Pathfinder Career Narratives 29: Senior Digital Business Analyst

Pathfinder Career Narratives is an ongoing series tracking the career choices and experiences of doctoral graduates. You can see all of the posts in the series here. You can find all the Pathfinder resources and opportunities here. Today’s blog is written by Dr Samantha Baggott, Senior Digital Business Analyst at eSafety Commissioner and cofounder of Sequitur Consulting. You can find Dr Baggott’s LinkedIn profile here and Sequitur Consulting’s Beyond Academia series here.

Name: Dr Samantha Baggott 

Doctorate subject area and year of completion: PhD in Cognitive Science, 2012 

Role and Employer: Senior Digital Business Analyst, eSafety Commissioner 

Approximate Salary bracket of this type of role: Very variable, depending on experience and seniority – business analyst salaries in Australia range from anywhere between AU$80-180k pa (or AU$450-$1200 per day for daily rate contracting) 

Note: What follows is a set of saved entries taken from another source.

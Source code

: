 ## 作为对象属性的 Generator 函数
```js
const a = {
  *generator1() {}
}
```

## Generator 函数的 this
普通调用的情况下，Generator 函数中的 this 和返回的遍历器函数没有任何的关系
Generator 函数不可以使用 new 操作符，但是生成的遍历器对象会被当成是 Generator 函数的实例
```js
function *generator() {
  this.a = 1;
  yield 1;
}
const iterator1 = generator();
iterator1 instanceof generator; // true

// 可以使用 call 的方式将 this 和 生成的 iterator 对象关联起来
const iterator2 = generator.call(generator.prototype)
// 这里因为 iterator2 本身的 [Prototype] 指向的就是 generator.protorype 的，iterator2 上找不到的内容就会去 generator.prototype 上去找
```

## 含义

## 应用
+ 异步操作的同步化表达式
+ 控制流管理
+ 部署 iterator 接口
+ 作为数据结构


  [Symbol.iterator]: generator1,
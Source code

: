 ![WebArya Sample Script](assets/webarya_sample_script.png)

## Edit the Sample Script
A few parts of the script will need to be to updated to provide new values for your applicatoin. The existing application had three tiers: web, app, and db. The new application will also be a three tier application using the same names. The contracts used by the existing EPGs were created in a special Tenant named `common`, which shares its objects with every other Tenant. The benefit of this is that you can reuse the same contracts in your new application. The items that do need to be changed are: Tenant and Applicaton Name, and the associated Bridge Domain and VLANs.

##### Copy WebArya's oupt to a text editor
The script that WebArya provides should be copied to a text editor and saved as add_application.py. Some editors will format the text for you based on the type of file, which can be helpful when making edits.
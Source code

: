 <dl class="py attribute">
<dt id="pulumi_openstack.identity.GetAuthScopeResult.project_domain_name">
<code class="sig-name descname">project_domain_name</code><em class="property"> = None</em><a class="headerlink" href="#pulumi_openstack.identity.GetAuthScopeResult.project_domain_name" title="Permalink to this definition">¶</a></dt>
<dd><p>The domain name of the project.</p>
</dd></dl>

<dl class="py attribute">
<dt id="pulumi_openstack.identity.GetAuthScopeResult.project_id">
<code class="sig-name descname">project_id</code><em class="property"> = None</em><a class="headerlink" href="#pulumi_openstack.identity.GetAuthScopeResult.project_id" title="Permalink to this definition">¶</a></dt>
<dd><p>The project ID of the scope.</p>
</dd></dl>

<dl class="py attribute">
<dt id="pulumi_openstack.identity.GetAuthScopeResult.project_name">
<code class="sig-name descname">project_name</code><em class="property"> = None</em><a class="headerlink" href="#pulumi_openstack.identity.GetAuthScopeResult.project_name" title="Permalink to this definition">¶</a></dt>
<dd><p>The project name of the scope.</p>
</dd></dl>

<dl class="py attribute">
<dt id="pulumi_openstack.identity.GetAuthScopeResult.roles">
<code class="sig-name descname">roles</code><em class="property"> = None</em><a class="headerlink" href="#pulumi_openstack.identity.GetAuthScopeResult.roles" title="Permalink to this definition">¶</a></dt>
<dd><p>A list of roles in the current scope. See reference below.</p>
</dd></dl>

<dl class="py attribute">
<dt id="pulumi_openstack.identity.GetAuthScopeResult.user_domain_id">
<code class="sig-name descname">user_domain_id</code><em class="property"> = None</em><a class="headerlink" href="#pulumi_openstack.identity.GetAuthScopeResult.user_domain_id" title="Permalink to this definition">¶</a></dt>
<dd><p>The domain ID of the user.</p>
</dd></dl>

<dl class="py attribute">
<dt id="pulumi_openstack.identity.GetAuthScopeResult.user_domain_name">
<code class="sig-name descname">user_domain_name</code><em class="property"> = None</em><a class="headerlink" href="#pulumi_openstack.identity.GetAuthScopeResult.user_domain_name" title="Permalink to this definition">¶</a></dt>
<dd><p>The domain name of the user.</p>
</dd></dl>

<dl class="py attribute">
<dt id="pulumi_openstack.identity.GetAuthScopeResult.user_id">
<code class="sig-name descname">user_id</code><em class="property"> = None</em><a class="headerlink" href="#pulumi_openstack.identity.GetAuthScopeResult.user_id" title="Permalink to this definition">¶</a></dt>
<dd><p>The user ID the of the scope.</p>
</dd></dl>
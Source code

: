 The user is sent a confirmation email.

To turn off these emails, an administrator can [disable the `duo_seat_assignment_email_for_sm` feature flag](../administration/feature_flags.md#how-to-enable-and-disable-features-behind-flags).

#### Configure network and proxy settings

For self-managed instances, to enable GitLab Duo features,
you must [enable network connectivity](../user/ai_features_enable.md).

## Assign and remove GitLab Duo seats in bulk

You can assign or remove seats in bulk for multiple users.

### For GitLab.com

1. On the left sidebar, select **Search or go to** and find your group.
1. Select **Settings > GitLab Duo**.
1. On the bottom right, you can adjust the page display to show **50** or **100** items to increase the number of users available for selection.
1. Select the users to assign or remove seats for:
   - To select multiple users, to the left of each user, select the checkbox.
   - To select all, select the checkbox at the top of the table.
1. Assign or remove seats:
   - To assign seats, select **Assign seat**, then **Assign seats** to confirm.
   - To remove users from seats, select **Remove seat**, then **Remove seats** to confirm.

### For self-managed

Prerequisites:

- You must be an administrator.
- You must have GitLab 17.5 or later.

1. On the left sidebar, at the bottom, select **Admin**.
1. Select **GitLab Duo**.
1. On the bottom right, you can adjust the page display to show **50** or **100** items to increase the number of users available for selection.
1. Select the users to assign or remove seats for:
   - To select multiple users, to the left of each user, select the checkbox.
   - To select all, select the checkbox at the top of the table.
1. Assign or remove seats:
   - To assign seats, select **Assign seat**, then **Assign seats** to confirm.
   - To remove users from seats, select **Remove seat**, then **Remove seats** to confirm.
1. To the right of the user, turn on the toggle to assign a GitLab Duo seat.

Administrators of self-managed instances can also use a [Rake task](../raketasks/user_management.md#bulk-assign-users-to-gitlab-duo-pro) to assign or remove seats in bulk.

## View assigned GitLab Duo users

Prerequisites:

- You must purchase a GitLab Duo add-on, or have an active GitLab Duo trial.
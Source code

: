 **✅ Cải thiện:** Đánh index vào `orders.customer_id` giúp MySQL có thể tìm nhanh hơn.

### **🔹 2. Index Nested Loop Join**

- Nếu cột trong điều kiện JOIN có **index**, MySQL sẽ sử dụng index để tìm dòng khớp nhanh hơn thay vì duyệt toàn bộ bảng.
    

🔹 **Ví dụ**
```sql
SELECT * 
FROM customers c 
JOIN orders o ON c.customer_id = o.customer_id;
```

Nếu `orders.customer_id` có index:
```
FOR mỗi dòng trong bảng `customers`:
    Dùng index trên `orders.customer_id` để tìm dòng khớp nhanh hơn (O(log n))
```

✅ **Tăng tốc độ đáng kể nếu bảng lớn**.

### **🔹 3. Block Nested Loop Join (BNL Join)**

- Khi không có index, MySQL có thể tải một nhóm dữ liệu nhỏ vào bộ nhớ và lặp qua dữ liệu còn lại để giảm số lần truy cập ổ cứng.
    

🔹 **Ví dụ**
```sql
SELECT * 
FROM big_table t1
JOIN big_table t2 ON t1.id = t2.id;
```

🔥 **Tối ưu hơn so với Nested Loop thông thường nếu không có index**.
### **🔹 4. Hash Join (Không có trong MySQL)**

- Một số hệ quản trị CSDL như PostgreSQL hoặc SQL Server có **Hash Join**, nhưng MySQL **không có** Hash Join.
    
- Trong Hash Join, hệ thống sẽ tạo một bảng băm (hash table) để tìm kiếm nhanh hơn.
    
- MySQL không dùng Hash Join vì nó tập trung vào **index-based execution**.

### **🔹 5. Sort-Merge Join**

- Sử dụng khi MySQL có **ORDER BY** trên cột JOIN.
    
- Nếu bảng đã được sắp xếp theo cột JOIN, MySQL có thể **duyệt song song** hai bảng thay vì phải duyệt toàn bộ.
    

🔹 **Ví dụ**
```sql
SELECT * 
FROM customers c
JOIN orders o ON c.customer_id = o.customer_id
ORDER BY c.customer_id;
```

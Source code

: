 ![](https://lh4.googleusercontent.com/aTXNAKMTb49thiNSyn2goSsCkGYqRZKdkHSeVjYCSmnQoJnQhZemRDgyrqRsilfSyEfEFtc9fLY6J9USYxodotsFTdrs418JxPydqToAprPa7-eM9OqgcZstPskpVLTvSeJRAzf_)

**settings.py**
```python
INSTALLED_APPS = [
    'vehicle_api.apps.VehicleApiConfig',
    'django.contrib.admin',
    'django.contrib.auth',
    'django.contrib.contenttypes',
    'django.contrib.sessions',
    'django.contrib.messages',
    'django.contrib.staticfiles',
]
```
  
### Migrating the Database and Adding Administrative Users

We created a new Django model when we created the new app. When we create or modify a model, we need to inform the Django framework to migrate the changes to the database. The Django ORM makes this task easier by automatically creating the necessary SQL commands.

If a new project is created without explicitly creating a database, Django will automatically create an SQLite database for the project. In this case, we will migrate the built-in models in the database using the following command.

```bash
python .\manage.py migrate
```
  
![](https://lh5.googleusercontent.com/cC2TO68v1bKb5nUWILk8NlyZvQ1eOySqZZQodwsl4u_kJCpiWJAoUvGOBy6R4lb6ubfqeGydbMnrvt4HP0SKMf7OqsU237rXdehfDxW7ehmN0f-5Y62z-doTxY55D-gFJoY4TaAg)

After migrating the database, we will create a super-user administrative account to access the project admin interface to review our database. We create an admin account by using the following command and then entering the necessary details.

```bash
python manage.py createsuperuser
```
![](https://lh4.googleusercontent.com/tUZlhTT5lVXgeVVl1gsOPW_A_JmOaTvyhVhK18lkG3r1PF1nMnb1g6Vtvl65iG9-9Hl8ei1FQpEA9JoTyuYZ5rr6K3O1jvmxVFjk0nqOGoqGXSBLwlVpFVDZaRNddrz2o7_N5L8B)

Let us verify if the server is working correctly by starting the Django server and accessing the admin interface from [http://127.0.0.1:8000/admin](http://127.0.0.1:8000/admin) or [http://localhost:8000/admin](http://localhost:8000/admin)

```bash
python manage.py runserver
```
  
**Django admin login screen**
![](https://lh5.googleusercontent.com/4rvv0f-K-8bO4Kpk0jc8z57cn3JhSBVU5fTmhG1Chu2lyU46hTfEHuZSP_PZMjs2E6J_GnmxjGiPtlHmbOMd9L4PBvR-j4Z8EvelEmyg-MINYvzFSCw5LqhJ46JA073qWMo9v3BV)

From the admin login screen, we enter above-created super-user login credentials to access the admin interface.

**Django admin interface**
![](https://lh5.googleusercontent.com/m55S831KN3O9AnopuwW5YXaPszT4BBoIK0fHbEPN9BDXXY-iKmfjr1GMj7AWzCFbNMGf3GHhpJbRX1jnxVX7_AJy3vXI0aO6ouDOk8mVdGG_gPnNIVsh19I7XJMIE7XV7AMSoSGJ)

I was a little uncertain about what my post-PhD career would look like for pretty much all of my PhD. I didn’t really have an explicit career plan then, nor have I had one since, but I have always tried to be ready to seize interesting opportunities as and when they appear. As a result, my career includes periods of full-time work, part-time work, a job-share, and some project-based, casual and contracting work. I’ve worked at various organisations, one for as little as a few months and one for nearly 15 years (spanning many different roles). I’ve interviewed for a role at something like 36 weeks’ pregnant – and I got the job! I’ve changed roles, I’ve changed sectors, I’ve changed fields. And, with Dr Jonathan McGuire, I’ve co-founded a small business dedicated to helping PhDs understand how the skills they develop in a PhD are transferable to non-academic contexts, something I became really passionate about as soon as I’d seen the value of my own PhD beyond academia.  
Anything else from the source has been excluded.